A idade da criança em que começam a aparecer as perguntas, como vocês podem ver, pode ser o momento em que ela se aproxima, através de perguntas comuns sobre a origem, da sua condição de adotiva. Mas a aproximação da condição de adotiva pode ocorrer até antes, se possível. Até porque pode ocorrer e ocorre frequentemente, que as perguntas não apareçam.
É preciso pensar em dispositivos que permitam ao bebê ser sempre defrontado com sua história. Conheço pais que, por exemplo, montaram um álbum de fotografias sobre a adoção, representando uma pequena reportagem sobre o encontro com o bebê. Constituindo-se um álbum que é a história da adoção, a criança pode manipulá-lo quase como um brinquedo, por ser um objeto com o qual ela pode ter uma relação tátil e que é a materialização do encontro. Os recursos que vocês podem utilizar para “falar da adoção sem esperar o tão temido dia” são os mais variados; contribuem para a diminuição das angústias e favorece o clima familiar que se cria ao redor do tema.
A experiência relacionada à revelação das origens a rigor poderia ocorrer de maneira mais espontânea, não fossem os aspectos que estão subjacentes a ela.
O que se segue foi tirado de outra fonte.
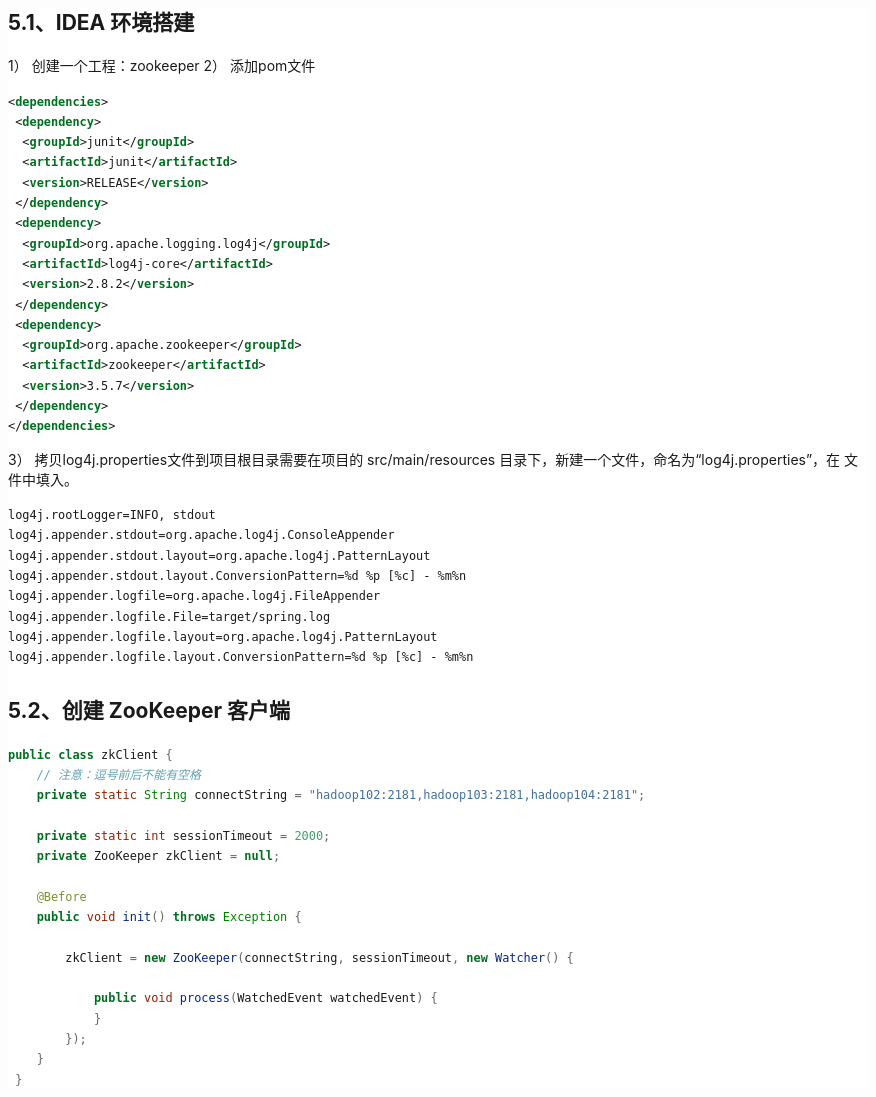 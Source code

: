 
## 5.1、IDEA 环境搭建
1）	创建一个工程：zookeeper 
2）	添加pom文件 

```xml
<dependencies> 
 <dependency> 
  <groupId>junit</groupId> 
  <artifactId>junit</artifactId> 
  <version>RELEASE</version> 
 </dependency> 
 <dependency> 
  <groupId>org.apache.logging.log4j</groupId> 
  <artifactId>log4j-core</artifactId> 
  <version>2.8.2</version> 
 </dependency> 
 <dependency> 
  <groupId>org.apache.zookeeper</groupId> 
  <artifactId>zookeeper</artifactId> 
  <version>3.5.7</version> 
 </dependency> 
</dependencies> 
```

3）	拷贝log4j.properties文件到项目根目录需要在项目的 src/main/resources 目录下，新建一个文件，命名为“log4j.properties”，在
文件中填入。 

```xml
log4j.rootLogger=INFO, stdout
log4j.appender.stdout=org.apache.log4j.ConsoleAppender
log4j.appender.stdout.layout=org.apache.log4j.PatternLayout
log4j.appender.stdout.layout.ConversionPattern=%d %p [%c] - %m%n
log4j.appender.logfile=org.apache.log4j.FileAppender
log4j.appender.logfile.File=target/spring.log
log4j.appender.logfile.layout=org.apache.log4j.PatternLayout
log4j.appender.logfile.layout.ConversionPattern=%d %p [%c] - %m%n
```

## 5.2、创建 ZooKeeper 客户端 

```java
public class zkClient {
    // 注意：逗号前后不能有空格
    private static String connectString = "hadoop102:2181,hadoop103:2181,hadoop104:2181";

    private static int sessionTimeout = 2000;
    private ZooKeeper zkClient = null;

    @Before
    public void init() throws Exception {

        zkClient = new ZooKeeper(connectString, sessionTimeout, new Watcher() {

            public void process(WatchedEvent watchedEvent) {
            }
        });
    }
 }
```
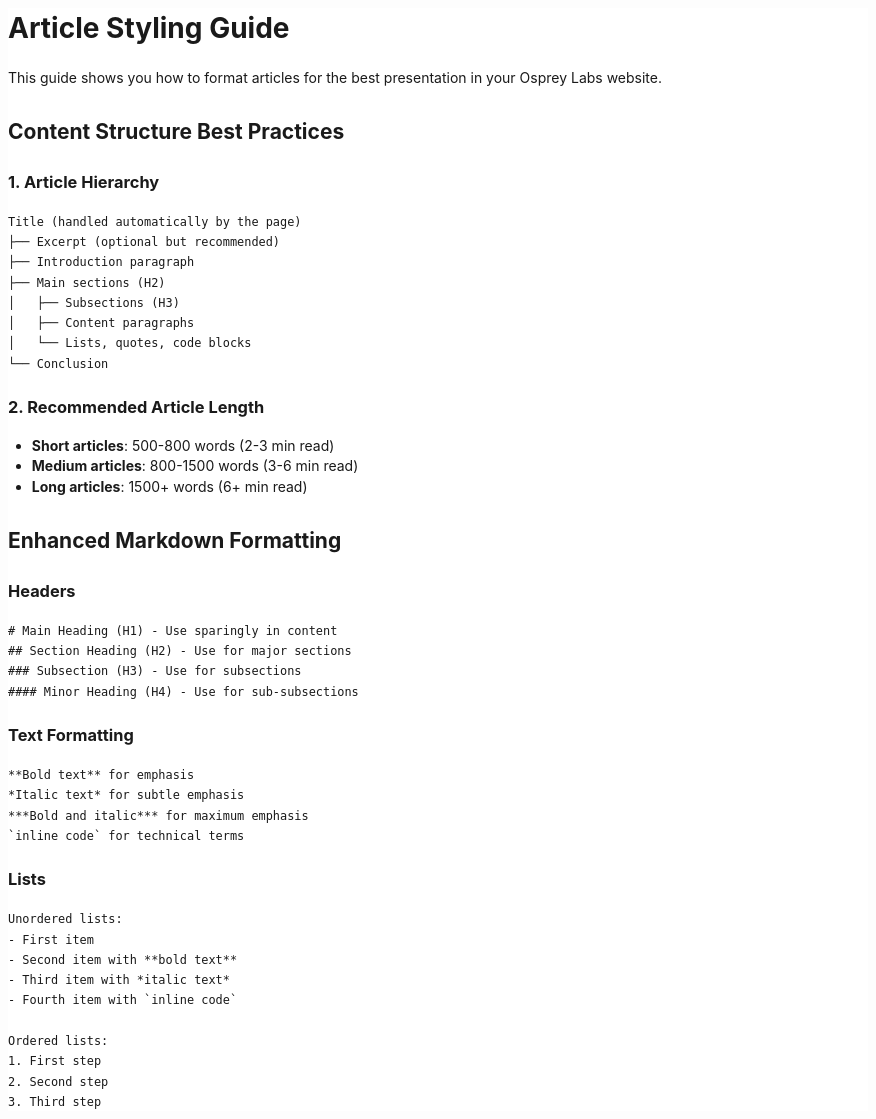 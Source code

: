 # Article Styling Guide

This guide shows you how to format articles for the best presentation in your Osprey Labs website.

## Content Structure Best Practices

### 1. **Article Hierarchy**
```
Title (handled automatically by the page)
├── Excerpt (optional but recommended)
├── Introduction paragraph
├── Main sections (H2)
│   ├── Subsections (H3)
│   ├── Content paragraphs
│   └── Lists, quotes, code blocks
└── Conclusion
```

### 2. **Recommended Article Length**
- **Short articles**: 500-800 words (2-3 min read)
- **Medium articles**: 800-1500 words (3-6 min read)
- **Long articles**: 1500+ words (6+ min read)

## Enhanced Markdown Formatting

### Headers
```
# Main Heading (H1) - Use sparingly in content
## Section Heading (H2) - Use for major sections
### Subsection (H3) - Use for subsections
#### Minor Heading (H4) - Use for sub-subsections
```

### Text Formatting
```
**Bold text** for emphasis
*Italic text* for subtle emphasis
***Bold and italic*** for maximum emphasis
`inline code` for technical terms
```

### Lists
```
Unordered lists:
- First item
- Second item with **bold text**
- Third item with *italic text*
- Fourth item with `inline code`

Ordered lists:
1. First step
2. Second step
3. Third step
```
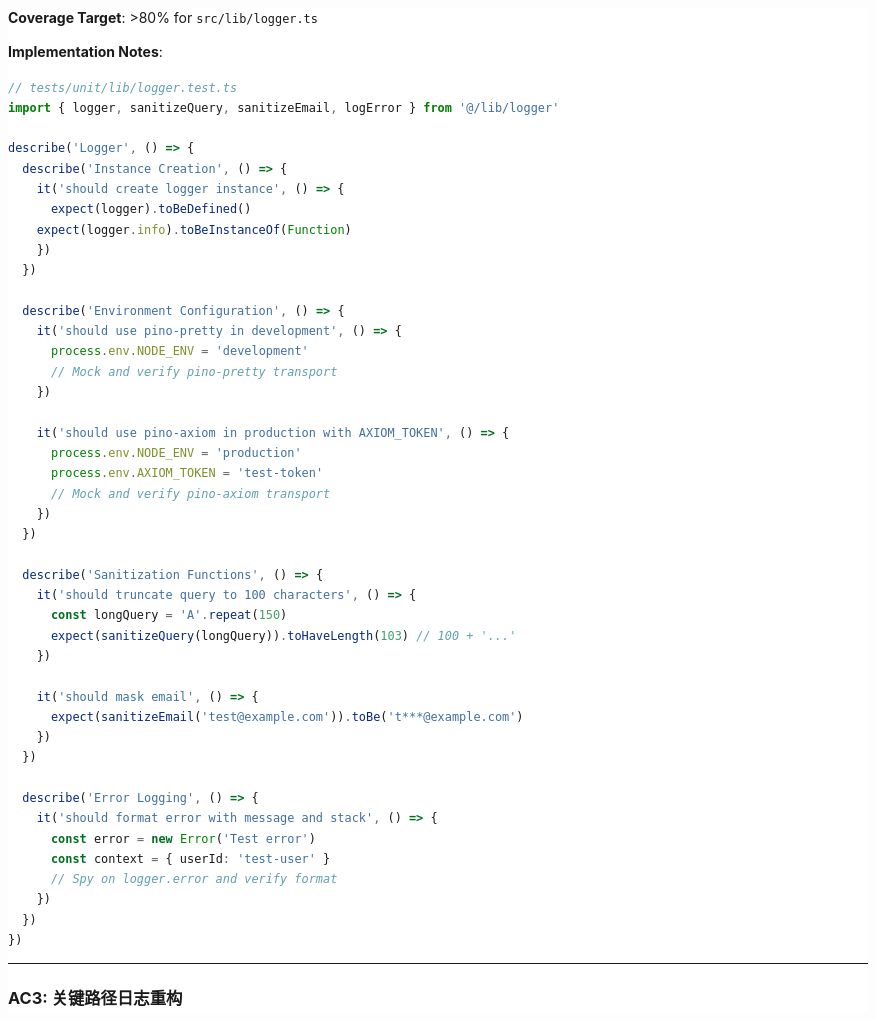 **Coverage Target**: >80% for `src/lib/logger.ts`

**Implementation Notes**:
```typescript
// tests/unit/lib/logger.test.ts
import { logger, sanitizeQuery, sanitizeEmail, logError } from '@/lib/logger'

describe('Logger', () => {
  describe('Instance Creation', () => {
    it('should create logger instance', () => {
      expect(logger).toBeDefined()
    expect(logger.info).toBeInstanceOf(Function)
    })
  })

  describe('Environment Configuration', () => {
    it('should use pino-pretty in development', () => {
      process.env.NODE_ENV = 'development'
      // Mock and verify pino-pretty transport
    })

    it('should use pino-axiom in production with AXIOM_TOKEN', () => {
      process.env.NODE_ENV = 'production'
      process.env.AXIOM_TOKEN = 'test-token'
      // Mock and verify pino-axiom transport
    })
  })

  describe('Sanitization Functions', () => {
    it('should truncate query to 100 characters', () => {
      const longQuery = 'A'.repeat(150)
      expect(sanitizeQuery(longQuery)).toHaveLength(103) // 100 + '...'
    })

    it('should mask email', () => {
      expect(sanitizeEmail('test@example.com')).toBe('t***@example.com')
    })
  })

  describe('Error Logging', () => {
    it('should format error with message and stack', () => {
      const error = new Error('Test error')
      const context = { userId: 'test-user' }
      // Spy on logger.error and verify format
    })
  })
})
```

---

### AC3: 关键路径日志重构
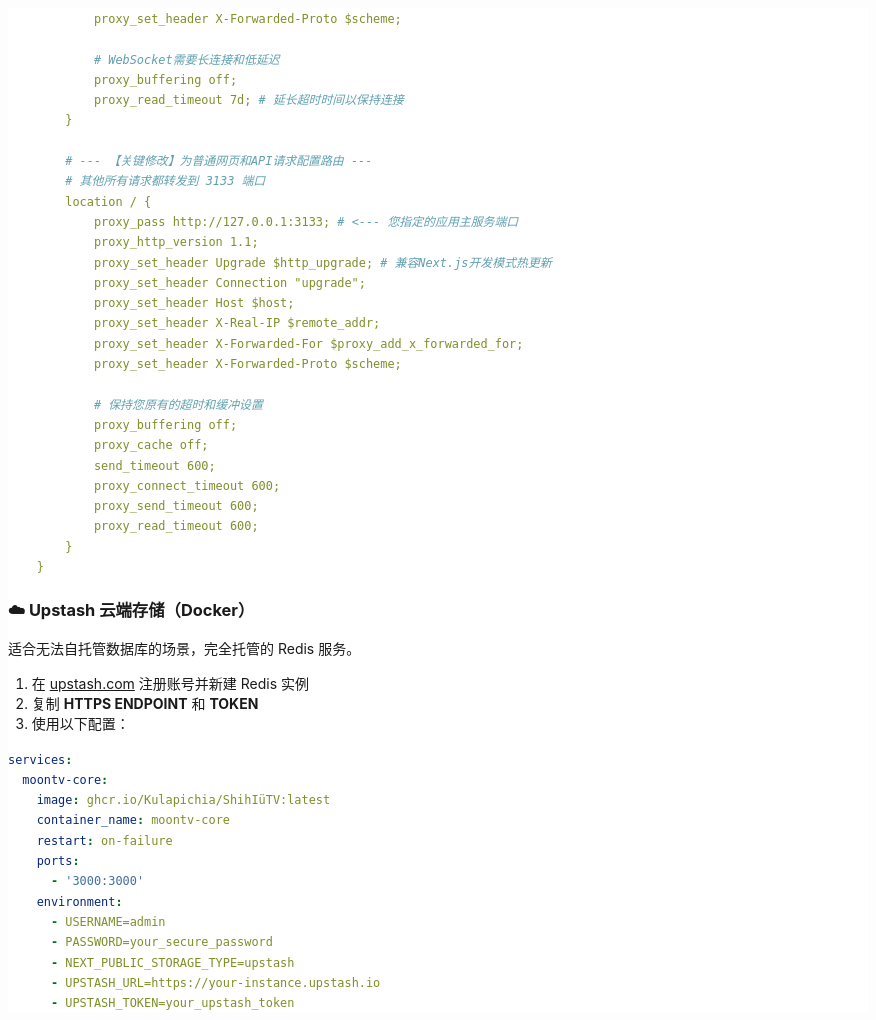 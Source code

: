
 ```yml
            proxy_set_header X-Forwarded-Proto $scheme;
            
            # WebSocket需要长连接和低延迟
            proxy_buffering off;
            proxy_read_timeout 7d; # 延长超时时间以保持连接
        }

        # --- 【关键修改】为普通网页和API请求配置路由 ---
        # 其他所有请求都转发到 3133 端口
        location / {
            proxy_pass http://127.0.0.1:3133; # <--- 您指定的应用主服务端口
            proxy_http_version 1.1;
            proxy_set_header Upgrade $http_upgrade; # 兼容Next.js开发模式热更新
            proxy_set_header Connection "upgrade";
            proxy_set_header Host $host;
            proxy_set_header X-Real-IP $remote_addr;
            proxy_set_header X-Forwarded-For $proxy_add_x_forwarded_for;
            proxy_set_header X-Forwarded-Proto $scheme;

            # 保持您原有的超时和缓冲设置
            proxy_buffering off;
            proxy_cache off;
            send_timeout 600;
            proxy_connect_timeout 600;
            proxy_send_timeout 600;
            proxy_read_timeout 600;
        }
    }

```

### ☁️ Upstash 云端存储（Docker）

适合无法自托管数据库的场景，完全托管的 Redis 服务。

1. 在 [upstash.com](https://upstash.com/) 注册账号并新建 Redis 实例
2. 复制 **HTTPS ENDPOINT** 和 **TOKEN**
3. 使用以下配置：

```yml
services:
  moontv-core:
    image: ghcr.io/Kulapichia/ShihIüTV:latest
    container_name: moontv-core
    restart: on-failure
    ports:
      - '3000:3000'
    environment:
      - USERNAME=admin
      - PASSWORD=your_secure_password
      - NEXT_PUBLIC_STORAGE_TYPE=upstash
      - UPSTASH_URL=https://your-instance.upstash.io
      - UPSTASH_TOKEN=your_upstash_token
```
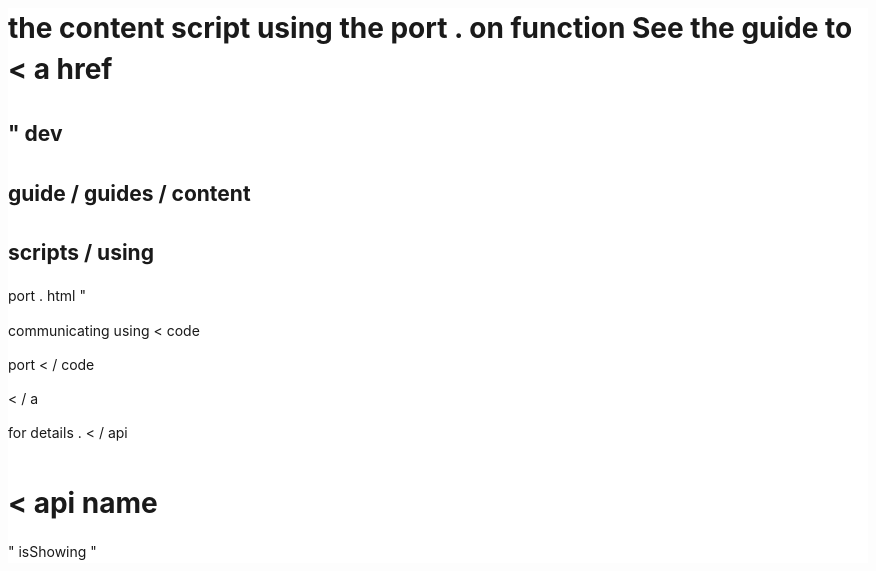 the
content
script
using
the
port
.
on
function
See
the
guide
to
<
a
href
=
"
dev
-
guide
/
guides
/
content
-
scripts
/
using
-
port
.
html
"
>
communicating
using
<
code
>
port
<
/
code
>
<
/
a
>
for
details
.
<
/
api
>
<
api
name
=
"
isShowing
"
>
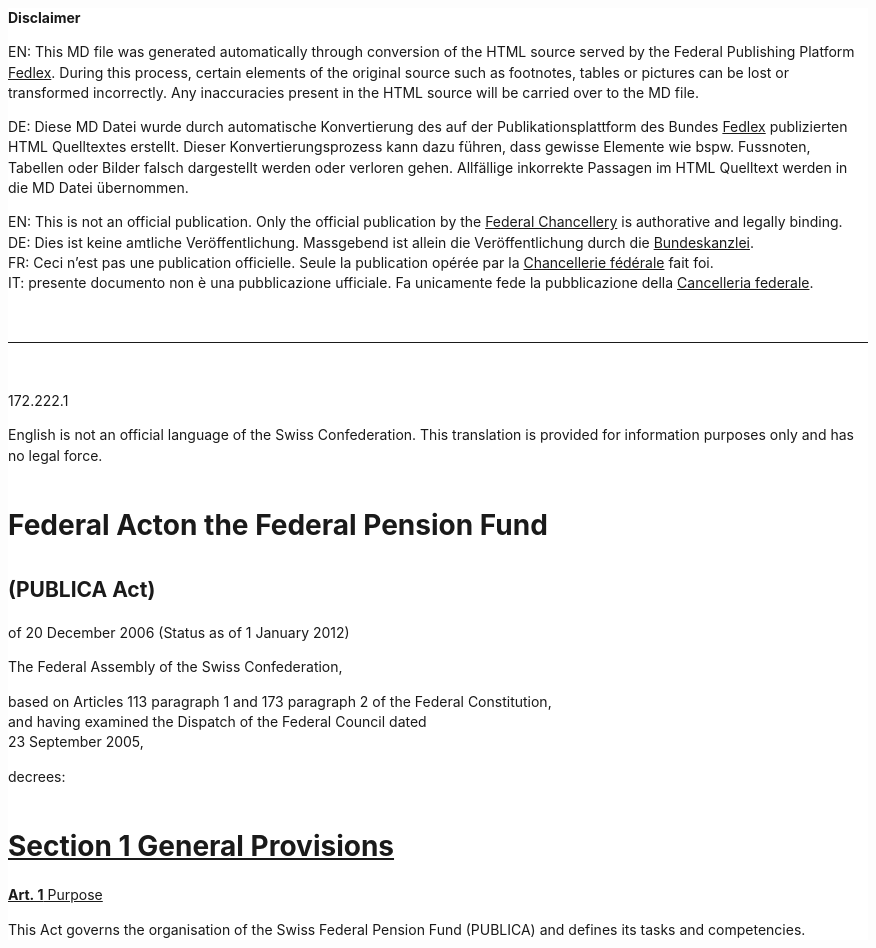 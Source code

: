 
**Disclaimer**  

EN: This MD file was generated automatically through conversion of the HTML source served by the Federal Publishing Platform [Fedlex](https://www.fedlex.admin.ch/).
During this process, certain elements of the original source such as footnotes, tables or pictures can be lost or transformed incorrectly. Any inaccuracies present in the HTML source will be carried over to the MD file.  

DE: Diese MD Datei wurde durch automatische Konvertierung des auf der Publikationsplattform des Bundes [Fedlex](https://www.fedlex.admin.ch/) publizierten HTML Quelltextes erstellt.
Dieser Konvertierungsprozess kann dazu führen, dass gewisse Elemente wie bspw. Fussnoten, Tabellen oder Bilder falsch dargestellt werden oder verloren gehen.
Allfällige inkorrekte Passagen im HTML Quelltext werden in die MD Datei übernommen.  

EN: This is not an official publication. Only the official publication by the [Federal Chancellery](https://www.bk.admin.ch/bk/en/home.html) is authorative and legally binding.  
DE: Dies ist keine amtliche Veröffentlichung. Massgebend ist allein die Veröffentlichung durch die [Bundeskanzlei](https://www.bk.admin.ch/bk/de/home.html).  
FR: Ceci n’est pas une publication officielle. Seule la publication opérée par la [Chancellerie fédérale](https://www.bk.admin.ch/bk/fr/home.html) fait foi.  
IT: presente documento non è una pubblicazione ufficiale. Fa unicamente fede la pubblicazione della [Cancelleria federale](https://www.bk.admin.ch/bk/it/home.html).  

&nbsp;

----

&nbsp;

172.222.1 

English is not an official language of the Swiss Confederation. This translation is provided for information purposes only and has no legal force.

# Federal Acton the Federal Pension Fund

## (PUBLICA Act)

of 20 December 2006 (Status as of 1 January 2012)

The Federal Assembly of the Swiss Confederation,

based on Articles 113 paragraph 1 and 173 paragraph 2 of the Federal Constitution,  
and having examined the Dispatch of the Federal Council dated  
23 September 2005,

decrees:

# [Section 1 General Provisions](https://www.fedlex.admin.ch/eli/cc/2007/313/en#sec_1)

[**Art. 1** Purpose](https://www.fedlex.admin.ch/eli/cc/2007/313/en#art_1) 

This Act governs the organisation of the Swiss Federal Pension Fund (PUBLICA) and defines its tasks and competencies.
Por trás da estória que revela ao filho sua condição de adotivo, existe uma complexidade de emoções e sentimentos: medos, angústias e fantasias que os pais não sabem muito bem como fazer com eles. Esse não saber como fazer, em geral aumenta muito o tamanho da tarefa que se quer desempenhar. Eu vejo em minha clínica que à medida que os pais podem lidar melhor com os próprios sentimentos envolvidos nessa experiência, a tarefa torna-se mais “light”, por assim dizer.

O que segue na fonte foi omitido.